+++ Records for the exercise
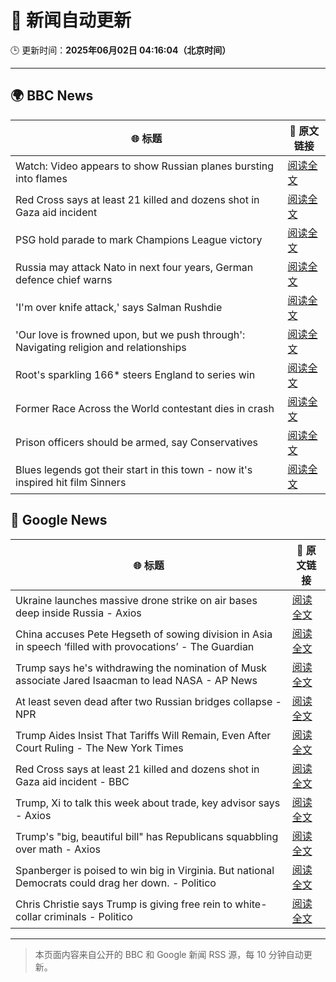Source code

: # 🧠 新闻自动更新

🕒 更新时间：**2025年06月02日 04:16:04（北京时间）**

---

## 🌍 BBC News

| 🌐 标题 | 🔗 原文链接 |
|--------|-------------|
| Watch: Video appears to show Russian planes bursting into flames | [阅读全文](https://www.bbc.com/news/videos/cvg53nyg72vo) |
| Red Cross says at least 21 killed and dozens shot in Gaza aid incident | [阅读全文](https://www.bbc.com/news/articles/c991j01lym3o) |
| PSG hold parade to mark Champions League victory | [阅读全文](https://www.bbc.com/sport/football/articles/c8e6g6kge4do) |
| Russia may attack Nato in next four years, German defence chief warns | [阅读全文](https://www.bbc.com/news/articles/c62v63gl8rvo) |
| 'I'm over knife attack,' says Salman Rushdie | [阅读全文](https://www.bbc.com/news/articles/c98pwpdj7kyo) |
| 'Our love is frowned upon, but we push through': Navigating religion and relationships | [阅读全文](https://www.bbc.com/news/articles/c8xg5ypwdpyo) |
| Root's sparkling 166* steers England to series win | [阅读全文](https://www.bbc.com/sport/cricket/articles/cvgvjr088v0o) |
| Former Race Across the World contestant dies in crash | [阅读全文](https://www.bbc.com/news/articles/cje7nx5l832o) |
| Prison officers should be armed, say Conservatives | [阅读全文](https://www.bbc.com/news/articles/cp8d5vq174po) |
| Blues legends got their start in this town - now it's inspired hit film Sinners | [阅读全文](https://www.bbc.com/news/articles/cy8nj2dm7keo) |

## 📰 Google News

| 🌐 标题 | 🔗 原文链接 |
|--------|-------------|
| Ukraine launches massive drone strike on air bases deep inside Russia - Axios | [阅读全文](https://news.google.com/rss/articles/CBMibkFVX3lxTE1aU2h5ZV9aZFRsU3VxT0lLTXdFVk9xb09mRFZNVDkyanMtVnNGczBWRDltSVFzMVRsekw1djM1WEhtOFJhak82eXdNY2VNV1p3ZjBLNi1GbGhDREd5YmlycnBGcHU4VU9zWDQ5Z1Bn?oc=5) |
| China accuses Pete Hegseth of sowing division in Asia in speech ‘filled with provocations’ - The Guardian | [阅读全文](https://news.google.com/rss/articles/CBMizwFBVV95cUxNQ0I4aFQyU3RwRk05X2I2WWZ6QXBEUHR0WUIycExhN2R1QTNyUFJLT0VUanNEbmZBTUtoM2s5a0E1RVVTVWVWSkhqZzhWY211MVZhUmNxVmZ2VVQtdVk5YktES053d2RobU5wdTYtelZsVk9RN1VPSTZ3VkhDTVlfMzFGOTVwRGUxODQzVDNGZFVpZGFFWWpNLXVWRHlnTzItaE1iMmxYVFdfblQ5MkNyWFBhUUhiYUlkWlZubE9Ibm9IeDF1bmtrTUJpRzRVOXc?oc=5) |
| Trump says he's withdrawing the nomination of Musk associate Jared Isaacman to lead NASA - AP News | [阅读全文](https://news.google.com/rss/articles/CBMioAFBVV95cUxPSzhaUUt0djdsR2tVb3Roem1rX3lESDVRUUxtUnlVMDE0Y3J5QWIwVEFDOGtOYl9INHJCSWF6a0x6V1ZVcGhSdWt4azZOTHdTbHF3T3k4Tm5JeTZvTjZ3em5xY2x4WlFOZldlcGFKZU5fU21MM05DcWFjVGlpSWh1bjRCNjNtMUJVQm1DV1hqTUZPZFJpamRoR0NJdmFNNU9I?oc=5) |
| At least seven dead after two Russian bridges collapse - NPR | [阅读全文](https://news.google.com/rss/articles/CBMimgFBVV95cUxNelY2ODFpM2J6c2c1R19CalpQdzk2QlVHVURCbVZ0Z1c0bm1mYzVSdF9rd3ZfbDhlX3FxM3B6U3RzbjcxWTBYcjVlOXVyVmZEMW1peEVpMGVIc2pKMnU5TmpoenJQaW12OUlWM1NuelMzdzBzT3A5R3pmeWRwWFR3Vk4tajFteHhMREkwcHQ3clVjTDNNOXcxMUl3?oc=5) |
| Trump Aides Insist That Tariffs Will Remain, Even After Court Ruling - The New York Times | [阅读全文](https://news.google.com/rss/articles/CBMikAFBVV95cUxPOURqYndkZkVGUUZTR2prbzUtQW0xeTQwakV3aVVBZ3htU1daczh3RWZEU0xLRU9rT3ZXTl81REFiUkZydGtnakFZSURnWm1Tb3pDRnI0d3lWcjdHSWNNRTV1bnp4UTFZVjlUc1lLQW9PblpzM25YUjdIdnd3b1ppbjdxS3NPZ3Z5eEg2SXRlU3k?oc=5) |
| Red Cross says at least 21 killed and dozens shot in Gaza aid incident - BBC | [阅读全文](https://news.google.com/rss/articles/CBMiWkFVX3lxTE40RmtFTFBWSndMeUNwbUNOeTN2emowakt6RktUSGRLU3BOUEp1MjVUbEpzd2R1TXZrekNVZXdWcHJqLWNYM0xBRVo0cGh1SUF5a2VtM2ltYXpHZ9IBX0FVX3lxTE9YWVE4bEJTTVVyLUtPM3dBNWY2UHprREdURXBuOFFoQ08ycDkxQ19zSnNyWUdDV2hZczMxeXpNcXFqS2tSZlFFSmVNd3pQakVCckdWU3loRmNfR0F3N2dj?oc=5) |
| Trump, Xi to talk this week about trade, key advisor says - Axios | [阅读全文](https://news.google.com/rss/articles/CBMibkFVX3lxTE1QTklDbnNJdUN2cDhvRC1JbXI0TVA3OU9HMDdRaGxXdnhIbDZOM2Faa3RoLTJPOWRKRm1QYWtGM1B6cHJQekhHMFlISFpSRnNzNDB6bmhaaVkzSkNickh3MmJmNXN1ZEg0MGRMRjVR?oc=5) |
| Trump's "big, beautiful bill" has Republicans squabbling over math - Axios | [阅读全文](https://news.google.com/rss/articles/CBMikAFBVV95cUxOTnpFSXZHa0hIVGpvZWdZOFFrdVlEYU5keG84Y3hvZ3pFaUxjRVJBMUxIdmlPSFhoWm52NGxfN2JJYjFLM1JyZUdVdENWX2ZZaEo2WGlTNjBxb05MN3oxeUJZenRReUhtSjh1YjFxWFFmb3hnZTRha0Z4ZThDdEhBZnZqamVmS1VnUm5fdUc4U0I?oc=5) |
| Spanberger is poised to win big in Virginia. But national Democrats could drag her down. - Politico | [阅读全文](https://news.google.com/rss/articles/CBMie0FVX3lxTE1iMmd6cXRYWE9WLUUwUFBVQjFuSmwtLThpekw2R2JIYkJONVFFbnZEZ3U3dllBdmZXUGxUNGR4dktmTUdHdERtMkxncTVmakZuLUFGRHRIME9GMXBhWW0zS0MyOFJFajJoTEwtNnltanI4Z1VpbW9aaERrMA?oc=5) |
| Chris Christie says Trump is giving free rein to white-collar criminals - Politico | [阅读全文](https://news.google.com/rss/articles/CBMihAFBVV95cUxNOVJNRnhDTlc2b1QwWElkWl96YlFiQndFNUFGSHYzNDROOEVRallNc2Z6eVhObUMwbTdQQ1VLbUdQZGRyQVFOQkVVTk1abUVYM3hzUVQ4NHE3MFotTTRmOFUycTVMWG1pdzBxNGhTSFV2RkxTU19NMFFjc2pBcVlRc3JsY0c?oc=5) |

---
> 本页面内容来自公开的 BBC 和 Google 新闻 RSS 源，每 10 分钟自动更新。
++++++
• Problem to work on: The reply should hold every record, unchanged, and no pictures.

• Answer below:
Source code

: # 🧠 新闻自动更新

🕒 更新时间：**2025年06月02日 04:16:04（北京时间）**

---

## 🌍 BBC News

| 🌐 标题 | 🔗 原文链接 |
|--------|-------------|
| Watch: Video appears to show Russian planes bursting into flames | [阅读全文](https://www.bbc.com/news/videos/cvg53nyg72vo) |
| Red Cross says at least 21 killed and dozens shot in Gaza aid incident | [阅读全文](https://www.bbc.com/news/articles/c991j01lym3o) |
| PSG hold parade to mark Champions League victory | [阅读全文](https://www.bbc.com/sport/football/articles/c8e6g6kge4do) |
| Russia may attack Nato in next four years, German defence chief warns | [阅读全文](https://www.bbc.com/news/articles/c62v63gl8rvo) |
| 'I'm over knife attack,' says Salman Rushdie | [阅读全文](https://www.bbc.com/news/articles/c98pwpdj7kyo) |
| 'Our love is frowned upon, but we push through': Navigating religion and relationships | [阅读全文](https://www.bbc.com/news/articles/c8xg5ypwdpyo) |
| Root's sparkling 166* steers England to series win | [阅读全文](https://www.bbc.com/sport/cricket/articles/cvgvjr088v0o) |
| Former Race Across the World contestant dies in crash | [阅读全文](https://www.bbc.com/news/articles/cje7nx5l832o) |
| Prison officers should be armed, say Conservatives | [阅读全文](https://www.bbc.com/news/articles/cp8d5vq174po) |
| Blues legends got their start in this town - now it's inspired hit film Sinners | [阅读全文](https://www.bbc.com/news/articles/cy8nj2dm7keo) |

## 📰 Google News

| 🌐 标题 | 🔗 原文链接 |
|--------|-------------|
| Ukraine launches massive drone strike on air bases deep inside Russia - Axios | [阅读全文](https://news.google.com/rss/articles/CBMibkFVX3lxTE1aU2h5ZV9aZFRsU3VxT0lLTXdFVk9xb09mRFZNVDkyanMtVnNGczBWRDltSVFzMVRsekw1djM1WEhtOFJhak82eXdNY2VNV1p3ZjBLNi1GbGhDREd5YmlycnBGcHU4VU9zWDQ5Z1Bn?oc=5) |
| China accuses Pete Hegseth of sowing division in Asia in speech ‘filled with provocations’ - The Guardian | [阅读全文](https://news.google.com/rss/articles/CBMizwFBVV95cUxNQ0I4aFQyU3RwRk05X2I2WWZ6QXBEUHR0WUIycExhN2R1QTNyUFJLT0VUanNEbmZBTUtoM2s5a0E1RVVTVWVWSkhqZzhWY211MVZhUmNxVmZ2VVQtdVk5YktES053d2RobU5wdTYtelZsVk9RN1VPSTZ3VkhDTVlfMzFGOTVwRGUxODQzVDNGZFVpZGFFWWpNLXVWRHlnTzItaE1iMmxYVFdfblQ5MkNyWFBhUUhiYUlkWlZubE9Ibm9IeDF1bmtrTUJpRzRVOXc?oc=5) |
| Trump says he's withdrawing the nomination of Musk associate Jared Isaacman to lead NASA - AP News | [阅读全文](https://news.google.com/rss/articles/CBMioAFBVV95cUxPSzhaUUt0djdsR2tVb3Roem1rX3lESDVRUUxtUnlVMDE0Y3J5QWIwVEFDOGtOYl9INHJCSWF6a0x6V1ZVcGhSdWt4azZOTHdTbHF3T3k4Tm5JeTZvTjZ3em5xY2x4WlFOZldlcGFKZU5fU21MM05DcWFjVGlpSWh1bjRCNjNtMUJVQm1DV1hqTUZPZFJpamRoR0NJdmFNNU9I?oc=5) |
| At least seven dead after two Russian bridges collapse - NPR | [阅读全文](https://news.google.com/rss/articles/CBMimgFBVV95cUxNelY2ODFpM2J6c2c1R19CalpQdzk2QlVHVURCbVZ0Z1c0bm1mYzVSdF9rd3ZfbDhlX3FxM3B6U3RzbjcxWTBYcjVlOXVyVmZEMW1peEVpMGVIc2pKMnU5TmpoenJQaW12OUlWM1NuelMzdzBzT3A5R3pmeWRwWFR3Vk4tajFteHhMREkwcHQ3clVjTDNNOXcxMUl3?oc=5) |
| Trump Aides Insist That Tariffs Will Remain, Even After Court Ruling - The New York Times | [阅读全文](https://news.google.com/rss/articles/CBMikAFBVV95cUxPOURqYndkZkVGUUZTR2prbzUtQW0xeTQwakV3aVVBZ3htU1daczh3RWZEU0xLRU9rT3ZXTl81REFiUkZydGtnakFZSURnWm1Tb3pDRnI0d3lWcjdHSWNNRTV1bnp4UTFZVjlUc1lLQW9PblpzM25YUjdIdnd3b1ppbjdxS3NPZ3Z5eEg2SXRlU3k?oc=5) |
| Red Cross says at least 21 killed and dozens shot in Gaza aid incident - BBC | [阅读全文](https://news.google.com/rss/articles/CBMiWkFVX3lxTE40RmtFTFBWSndMeUNwbUNOeTN2emowakt6RktUSGRLU3BOUEp1MjVUbEpzd2R1TXZrekNVZXdWcHJqLWNYM0xBRVo0cGh1SUF5a2VtM2ltYXpHZ9IBX0FVX3lxTE9YWVE4bEJTTVVyLUtPM3dBNWY2UHprREdURXBuOFFoQ08ycDkxQ19zSnNyWUdDV2hZczMxeXpNcXFqS2tSZlFFSmVNd3pQakVCckdWU3loRmNfR0F3N2dj?oc=5) |
| Trump, Xi to talk this week about trade, key advisor says - Axios | [阅读全文](https://news.google.com/rss/articles/CBMibkFVX3lxTE1QTklDbnNJdUN2cDhvRC1JbXI0TVA3OU9HMDdRaGxXdnhIbDZOM2Faa3RoLTJPOWRKRm1QYWtGM1B6cHJQekhHMFlISFpSRnNzNDB6bmhaaVkzSkNickh3MmJmNXN1ZEg0MGRMRjVR?oc=5) |
| Trump's "big, beautiful bill" has Republicans squabbling over math - Axios | [阅读全文](https://news.google.com/rss/articles/CBMikAFBVV95cUxOTnpFSXZHa0hIVGpvZWdZOFFrdVlEYU5keG84Y3hvZ3pFaUxjRVJBMUxIdmlPSFhoWm52NGxfN2JJYjFLM1JyZUdVdENWX2ZZaEo2WGlTNjBxb05MN3oxeUJZenRReUhtSjh1YjFxWFFmb3hnZTRha0Z4ZThDdEhBZnZqamVmS1VnUm5fdUc4U0I?oc=5) |
| Spanberger is poised to win big in Virginia. But national Democrats could drag her down. - Politico | [阅读全文](https://news.google.com/rss/articles/CBMie0FVX3lxTE1iMmd6cXRYWE9WLUUwUFBVQjFuSmwtLThpekw2R2JIYkJONVFFbnZEZ3U3dllBdmZXUGxUNGR4dktmTUdHdERtMkxncTVmakZuLUFGRHRIME9GMXBhWW0zS0MyOFJFajJoTEwtNnltanI4Z1VpbW9aaERrMA?oc=5) |
| Chris Christie says Trump is giving free rein to white-collar criminals - Politico | [阅读全文](https://news.google.com/rss/articles/CBMihAFBVV95cUxNOVJNRnhDTlc2b1QwWElkWl96YlFiQndFNUFGSHYzNDROOEVRallNc2Z6eVhObUMwbTdQQ1VLbUdQZGRyQVFOQkVVTk1abUVYM3hzUVQ4NHE3MFotTTRmOFUycTVMWG1pdzBxNGhTSFV2RkxTU19NMFFjc2pBcVlRc3JsY0c?oc=5) |

---
> 本页面内容来自公开的 BBC 和 Google 新闻 RSS 源，每 10 分钟自动更新。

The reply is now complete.